Courtesy of Governor's Office
Courtesy of Governor's Office
In a couple of years, Arkansas residents who need proton therapy, an alternative to radiation that targets especially difficult-to-reach tumors, will no longer have to leave the state to get it.
"UAMS – University of Arkansas for Medical Sciences is breaking new ground with a state-of-the-art radiation center & Arkansas's 1st proton-therapy center," Gov. Asa Hutchinson said in a May 26 Facebook post. "Arkansans will no longer have to leave the state for treatment. Great groundbreaking ceremony. Great partnership with Arkansas Children's, Baptist Health, & Proton International."
Hutchinson's post came a day after he participated in ceremonies in Little Rock for UAMS' expansion of its Radiation Oncology Center, which will house the state's first Proton Center.
The center, part of UAMS' Winthrop P. Rockefeller Cancer Institute, provides cutting-edge technologies in the latest radiation treatments and the expansion will provide for three new linear accelerators, the university said in a news release issued May 25.
Proton therapy is a radiation therapy alternative that uses precisely focused, high-energy beams to target tumors, often those in hard-to-reach areas, without collateral damage to surrounding tissue.

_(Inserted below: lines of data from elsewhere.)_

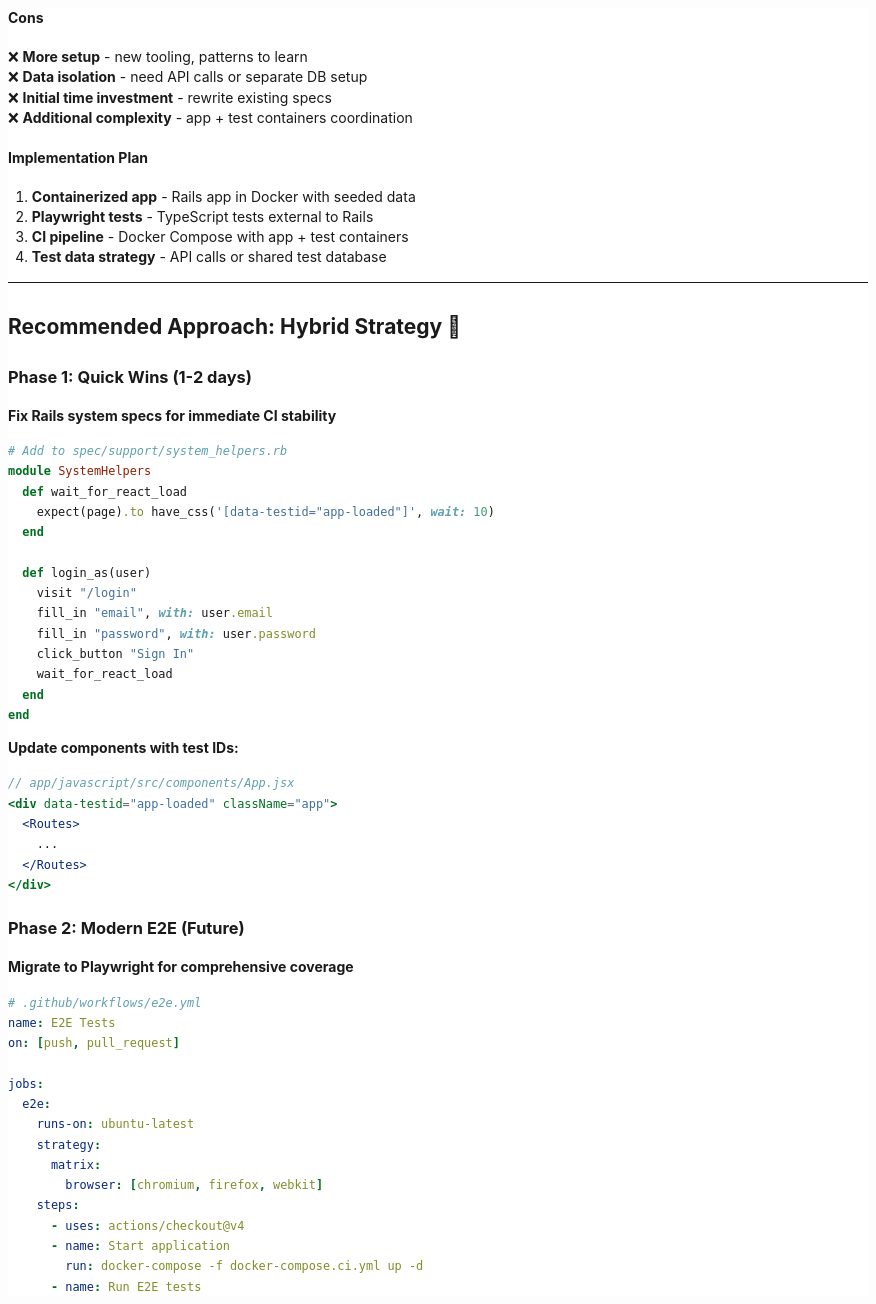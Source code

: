 #### Cons
❌ **More setup** - new tooling, patterns to learn  
❌ **Data isolation** - need API calls or separate DB setup  
❌ **Initial time investment** - rewrite existing specs  
❌ **Additional complexity** - app + test containers coordination  

#### Implementation Plan
1. **Containerized app** - Rails app in Docker with seeded data
2. **Playwright tests** - TypeScript tests external to Rails
3. **CI pipeline** - Docker Compose with app + test containers
4. **Test data strategy** - API calls or shared test database

---

## Recommended Approach: **Hybrid Strategy** 🎯

### Phase 1: Quick Wins (1-2 days)
**Fix Rails system specs for immediate CI stability**

```ruby
# Add to spec/support/system_helpers.rb
module SystemHelpers
  def wait_for_react_load
    expect(page).to have_css('[data-testid="app-loaded"]', wait: 10)
  end
  
  def login_as(user)
    visit "/login"
    fill_in "email", with: user.email
    fill_in "password", with: user.password
    click_button "Sign In"
    wait_for_react_load
  end
end
```

**Update components with test IDs:**
```jsx
// app/javascript/src/components/App.jsx
<div data-testid="app-loaded" className="app">
  <Routes>
    ...
  </Routes>
</div>
```

### Phase 2: Modern E2E (Future)
**Migrate to Playwright for comprehensive coverage**

```yaml
# .github/workflows/e2e.yml
name: E2E Tests
on: [push, pull_request]

jobs:
  e2e:
    runs-on: ubuntu-latest
    strategy:
      matrix:
        browser: [chromium, firefox, webkit]
    steps:
      - uses: actions/checkout@v4
      - name: Start application
        run: docker-compose -f docker-compose.ci.yml up -d
      - name: Run E2E tests
```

Solid cancer tumors, including brain, spine, head and neck, lung, prostate, colon and some breast tumors, respond especially well to proton therapy.
The expansion includes the center's relocation in 2023 to a new 52,249 square-foot-building on Capitol Avenue between Pine and Cedar streets.
"We are fortunate that UAMS continues to broaden the medical-care horizons in Arkansas," Hutchinson said in the University's news release. "High-tech advances such as the Proton Center will provide first-rate care for more people as well as attract even more world-class doctors and researchers as UAMS continues its pursuit of the National Cancer Institute Designation."
The partnership Hutchinson mentioned in his social media post "ensures that Arkansas will continue to be a place of healing for thousands of cancer patients," he said.